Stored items
_ _ _ _ _ _ _
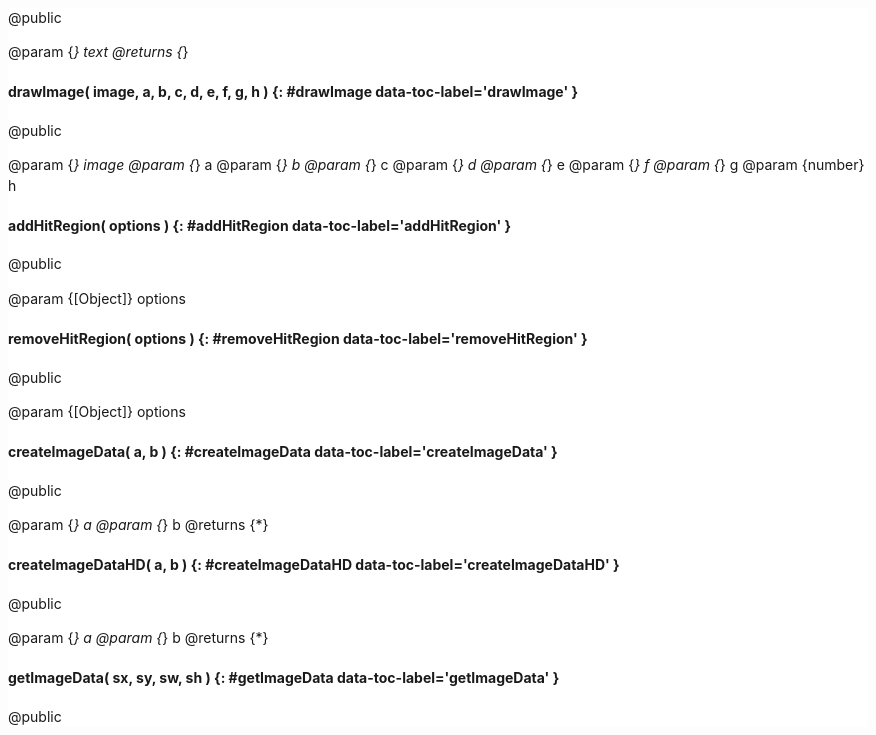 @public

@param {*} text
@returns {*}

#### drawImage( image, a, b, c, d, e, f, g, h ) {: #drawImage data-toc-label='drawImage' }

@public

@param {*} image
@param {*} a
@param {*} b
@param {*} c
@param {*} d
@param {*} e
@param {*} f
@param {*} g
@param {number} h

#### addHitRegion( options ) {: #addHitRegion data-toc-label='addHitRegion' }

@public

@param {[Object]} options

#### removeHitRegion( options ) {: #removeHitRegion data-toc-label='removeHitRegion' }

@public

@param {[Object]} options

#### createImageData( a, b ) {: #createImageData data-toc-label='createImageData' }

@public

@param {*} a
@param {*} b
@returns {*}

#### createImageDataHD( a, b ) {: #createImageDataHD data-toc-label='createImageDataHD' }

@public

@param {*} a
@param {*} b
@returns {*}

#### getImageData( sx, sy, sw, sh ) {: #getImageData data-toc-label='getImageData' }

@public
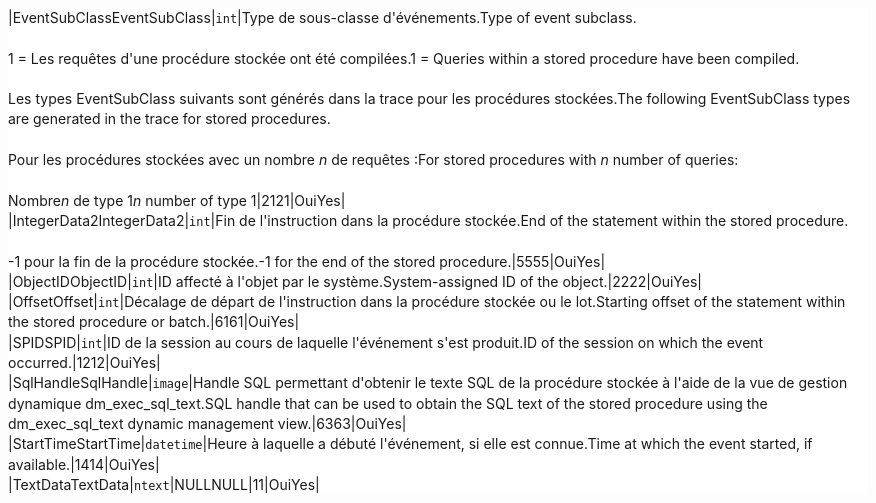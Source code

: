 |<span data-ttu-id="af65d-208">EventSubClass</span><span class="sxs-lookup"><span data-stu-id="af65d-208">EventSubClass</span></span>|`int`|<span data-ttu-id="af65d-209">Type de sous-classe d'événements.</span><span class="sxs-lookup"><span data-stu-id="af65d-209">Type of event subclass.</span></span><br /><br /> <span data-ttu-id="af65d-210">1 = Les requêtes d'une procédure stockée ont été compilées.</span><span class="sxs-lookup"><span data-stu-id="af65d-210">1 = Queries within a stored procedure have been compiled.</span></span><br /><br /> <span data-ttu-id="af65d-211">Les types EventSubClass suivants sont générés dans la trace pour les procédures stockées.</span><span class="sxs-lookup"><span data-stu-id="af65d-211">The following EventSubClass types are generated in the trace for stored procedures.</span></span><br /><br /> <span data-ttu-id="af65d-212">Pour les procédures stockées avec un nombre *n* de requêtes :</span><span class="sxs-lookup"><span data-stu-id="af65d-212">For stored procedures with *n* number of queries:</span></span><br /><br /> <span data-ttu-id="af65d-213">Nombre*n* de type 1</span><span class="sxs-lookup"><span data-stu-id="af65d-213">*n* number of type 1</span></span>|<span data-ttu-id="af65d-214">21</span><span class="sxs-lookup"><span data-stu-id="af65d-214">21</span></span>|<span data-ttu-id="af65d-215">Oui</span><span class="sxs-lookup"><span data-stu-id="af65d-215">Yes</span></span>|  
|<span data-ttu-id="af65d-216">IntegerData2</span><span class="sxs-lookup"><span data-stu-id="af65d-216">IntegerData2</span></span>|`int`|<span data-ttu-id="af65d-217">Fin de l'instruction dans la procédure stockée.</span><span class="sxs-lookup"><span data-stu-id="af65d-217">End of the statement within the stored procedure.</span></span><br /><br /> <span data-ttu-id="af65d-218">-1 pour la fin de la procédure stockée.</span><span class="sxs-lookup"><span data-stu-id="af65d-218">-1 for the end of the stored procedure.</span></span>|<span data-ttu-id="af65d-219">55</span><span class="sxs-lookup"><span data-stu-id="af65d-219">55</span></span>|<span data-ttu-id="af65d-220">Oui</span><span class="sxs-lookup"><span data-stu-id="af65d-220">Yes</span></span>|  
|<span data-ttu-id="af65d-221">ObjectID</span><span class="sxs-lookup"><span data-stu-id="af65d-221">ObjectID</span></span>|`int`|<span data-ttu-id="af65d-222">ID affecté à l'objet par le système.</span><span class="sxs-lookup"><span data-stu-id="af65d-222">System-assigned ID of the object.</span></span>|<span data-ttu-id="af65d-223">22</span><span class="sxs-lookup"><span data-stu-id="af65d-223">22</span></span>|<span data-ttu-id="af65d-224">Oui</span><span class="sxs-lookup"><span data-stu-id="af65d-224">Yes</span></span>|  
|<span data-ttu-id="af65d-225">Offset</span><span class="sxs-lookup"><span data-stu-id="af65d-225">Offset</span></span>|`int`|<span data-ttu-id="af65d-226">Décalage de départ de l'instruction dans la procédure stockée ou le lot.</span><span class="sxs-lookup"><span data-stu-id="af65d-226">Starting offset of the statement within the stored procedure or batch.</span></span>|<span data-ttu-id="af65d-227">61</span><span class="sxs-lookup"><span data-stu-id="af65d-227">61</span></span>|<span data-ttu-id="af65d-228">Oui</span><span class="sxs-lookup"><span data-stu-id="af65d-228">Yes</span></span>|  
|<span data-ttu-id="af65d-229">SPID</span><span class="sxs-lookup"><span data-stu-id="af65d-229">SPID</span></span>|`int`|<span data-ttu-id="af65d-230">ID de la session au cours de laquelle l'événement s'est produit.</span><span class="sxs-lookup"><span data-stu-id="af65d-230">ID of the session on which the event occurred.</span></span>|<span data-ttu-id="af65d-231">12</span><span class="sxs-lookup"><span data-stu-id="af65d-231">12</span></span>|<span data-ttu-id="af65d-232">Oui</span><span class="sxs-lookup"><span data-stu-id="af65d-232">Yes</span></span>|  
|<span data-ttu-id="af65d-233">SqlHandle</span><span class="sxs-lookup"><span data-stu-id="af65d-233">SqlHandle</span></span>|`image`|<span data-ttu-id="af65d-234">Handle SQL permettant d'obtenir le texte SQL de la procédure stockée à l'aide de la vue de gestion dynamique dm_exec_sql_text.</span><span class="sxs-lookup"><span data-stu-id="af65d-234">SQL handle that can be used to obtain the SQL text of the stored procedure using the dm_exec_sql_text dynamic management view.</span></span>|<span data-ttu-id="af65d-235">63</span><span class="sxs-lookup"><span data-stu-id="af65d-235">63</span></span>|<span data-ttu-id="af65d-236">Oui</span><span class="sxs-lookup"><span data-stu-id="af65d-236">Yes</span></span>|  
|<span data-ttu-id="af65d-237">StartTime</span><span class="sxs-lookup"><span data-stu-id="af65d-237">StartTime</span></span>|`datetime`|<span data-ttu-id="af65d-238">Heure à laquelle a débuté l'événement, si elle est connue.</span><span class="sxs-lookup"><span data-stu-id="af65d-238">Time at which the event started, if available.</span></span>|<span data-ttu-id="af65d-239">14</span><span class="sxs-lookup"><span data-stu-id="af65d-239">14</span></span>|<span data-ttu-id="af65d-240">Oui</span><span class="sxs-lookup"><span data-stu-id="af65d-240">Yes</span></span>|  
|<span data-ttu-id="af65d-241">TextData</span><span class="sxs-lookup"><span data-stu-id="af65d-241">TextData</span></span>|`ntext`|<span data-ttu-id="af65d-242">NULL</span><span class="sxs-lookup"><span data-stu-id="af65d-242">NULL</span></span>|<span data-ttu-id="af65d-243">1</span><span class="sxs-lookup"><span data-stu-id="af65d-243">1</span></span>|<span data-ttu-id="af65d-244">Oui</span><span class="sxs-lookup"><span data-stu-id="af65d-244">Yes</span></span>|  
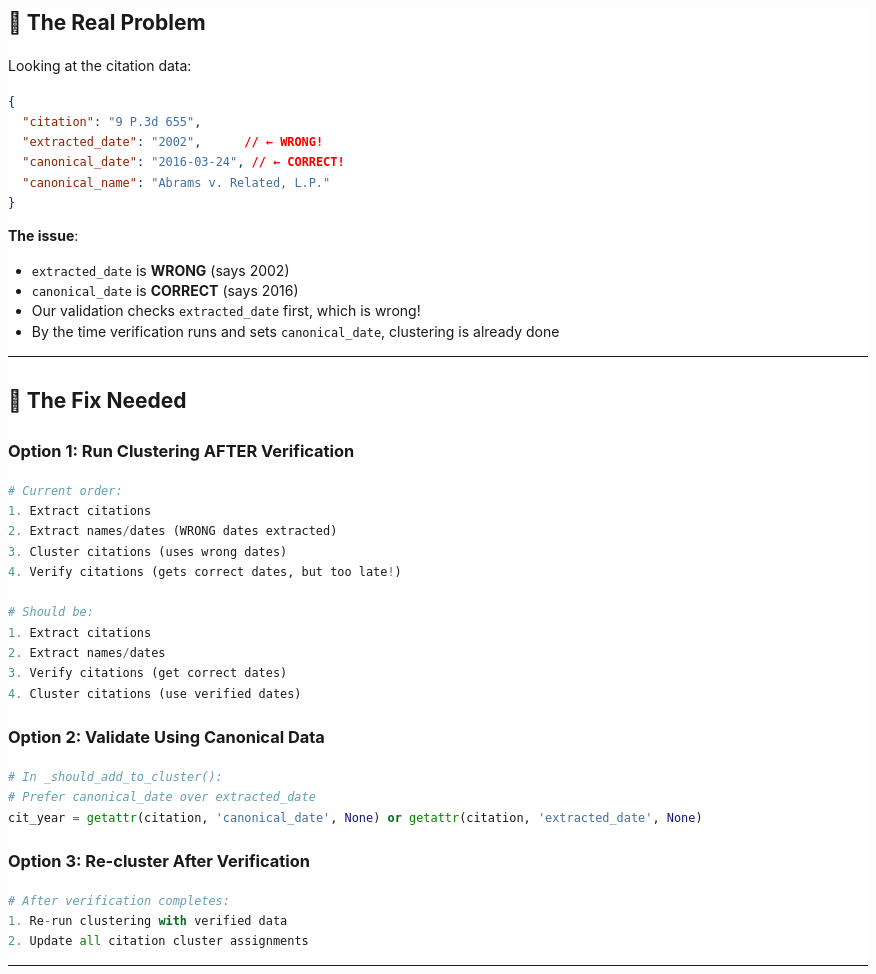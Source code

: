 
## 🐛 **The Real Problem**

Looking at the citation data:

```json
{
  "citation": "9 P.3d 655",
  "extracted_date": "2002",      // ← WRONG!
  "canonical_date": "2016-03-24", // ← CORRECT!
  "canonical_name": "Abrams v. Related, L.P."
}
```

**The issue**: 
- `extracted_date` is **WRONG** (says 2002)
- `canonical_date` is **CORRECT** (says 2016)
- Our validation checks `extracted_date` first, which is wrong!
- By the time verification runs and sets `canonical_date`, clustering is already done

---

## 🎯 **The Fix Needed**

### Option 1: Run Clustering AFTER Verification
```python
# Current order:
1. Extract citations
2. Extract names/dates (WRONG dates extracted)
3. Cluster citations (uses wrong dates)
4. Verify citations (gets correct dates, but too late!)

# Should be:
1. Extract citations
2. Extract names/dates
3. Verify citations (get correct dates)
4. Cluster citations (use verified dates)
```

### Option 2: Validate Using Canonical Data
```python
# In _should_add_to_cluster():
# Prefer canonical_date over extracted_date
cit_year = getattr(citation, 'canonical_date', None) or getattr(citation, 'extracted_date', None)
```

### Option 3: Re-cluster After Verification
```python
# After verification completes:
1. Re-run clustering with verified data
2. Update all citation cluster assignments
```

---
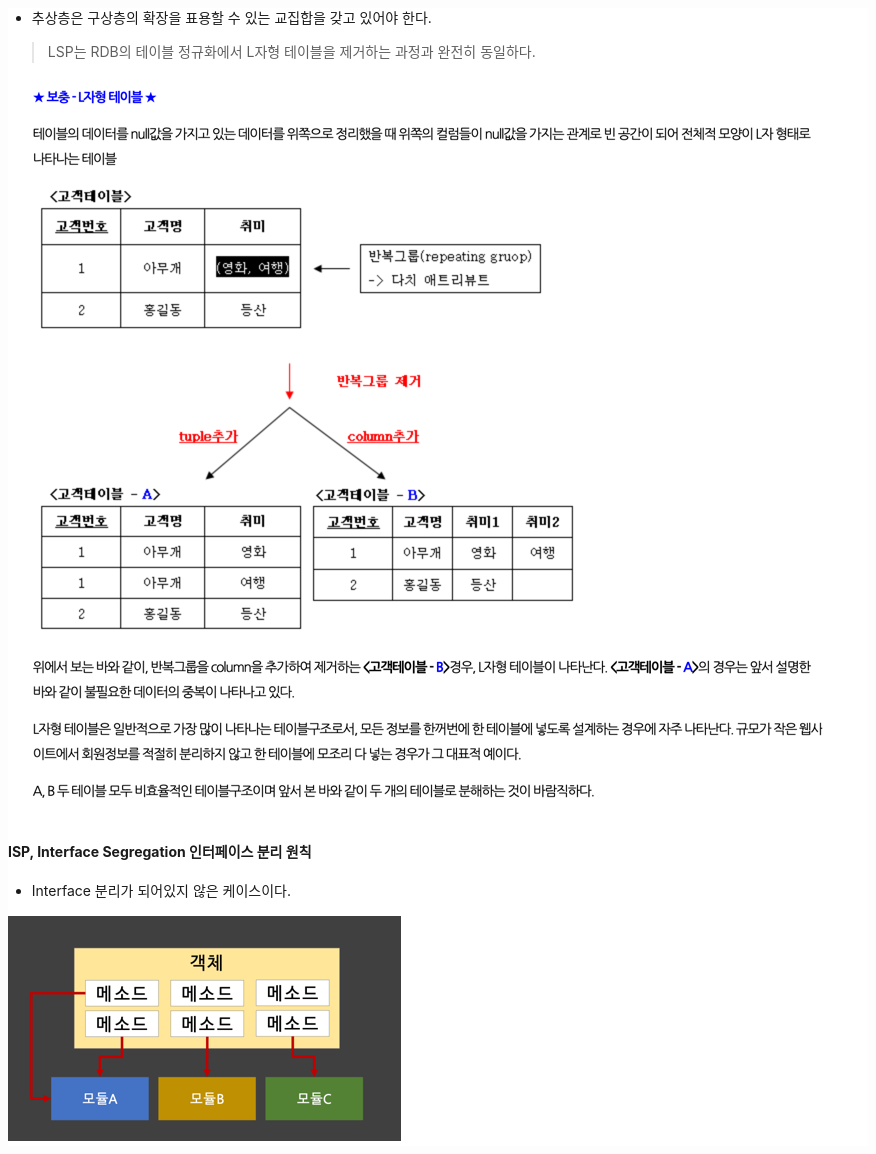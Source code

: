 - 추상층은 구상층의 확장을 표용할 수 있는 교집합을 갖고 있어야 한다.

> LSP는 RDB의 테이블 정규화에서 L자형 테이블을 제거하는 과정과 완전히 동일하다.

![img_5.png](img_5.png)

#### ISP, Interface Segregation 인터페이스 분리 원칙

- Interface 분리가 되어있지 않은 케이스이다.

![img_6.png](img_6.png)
_ _ _ _ _ _ _
# TASK DETAILS
Every line holding the word "statement" should be copied out of the records above.

# ANSWER SPACE
|<span data-ttu-id="af65d-216">IntegerData2</span><span class="sxs-lookup"><span data-stu-id="af65d-216">IntegerData2</span></span>|`int`|<span data-ttu-id="af65d-217">Fin de l'instruction dans la procédure stockée.</span><span class="sxs-lookup"><span data-stu-id="af65d-217">End of the statement within the stored procedure.</span></span><br /><br /> <span data-ttu-id="af65d-218">-1 pour la fin de la procédure stockée.</span><span class="sxs-lookup"><span data-stu-id="af65d-218">-1 for the end of the stored procedure.</span></span>|<span data-ttu-id="af65d-219">55</span><span class="sxs-lookup"><span data-stu-id="af65d-219">55</span></span>|<span data-ttu-id="af65d-220">Oui</span><span class="sxs-lookup"><span data-stu-id="af65d-220">Yes</span></span>|  
|<span data-ttu-id="af65d-225">Offset</span><span class="sxs-lookup"><span data-stu-id="af65d-225">Offset</span></span>|`int`|<span data-ttu-id="af65d-226">Décalage de départ de l'instruction dans la procédure stockée ou le lot.</span><span class="sxs-lookup"><span data-stu-id="af65d-226">Starting offset of the statement within the stored procedure or batch.</span></span>|<span data-ttu-id="af65d-227">61</span><span class="sxs-lookup"><span data-stu-id="af65d-227">61</span></span>|<span data-ttu-id="af65d-228">Oui</span><span class="sxs-lookup"><span data-stu-id="af65d-228">Yes</span></span>|  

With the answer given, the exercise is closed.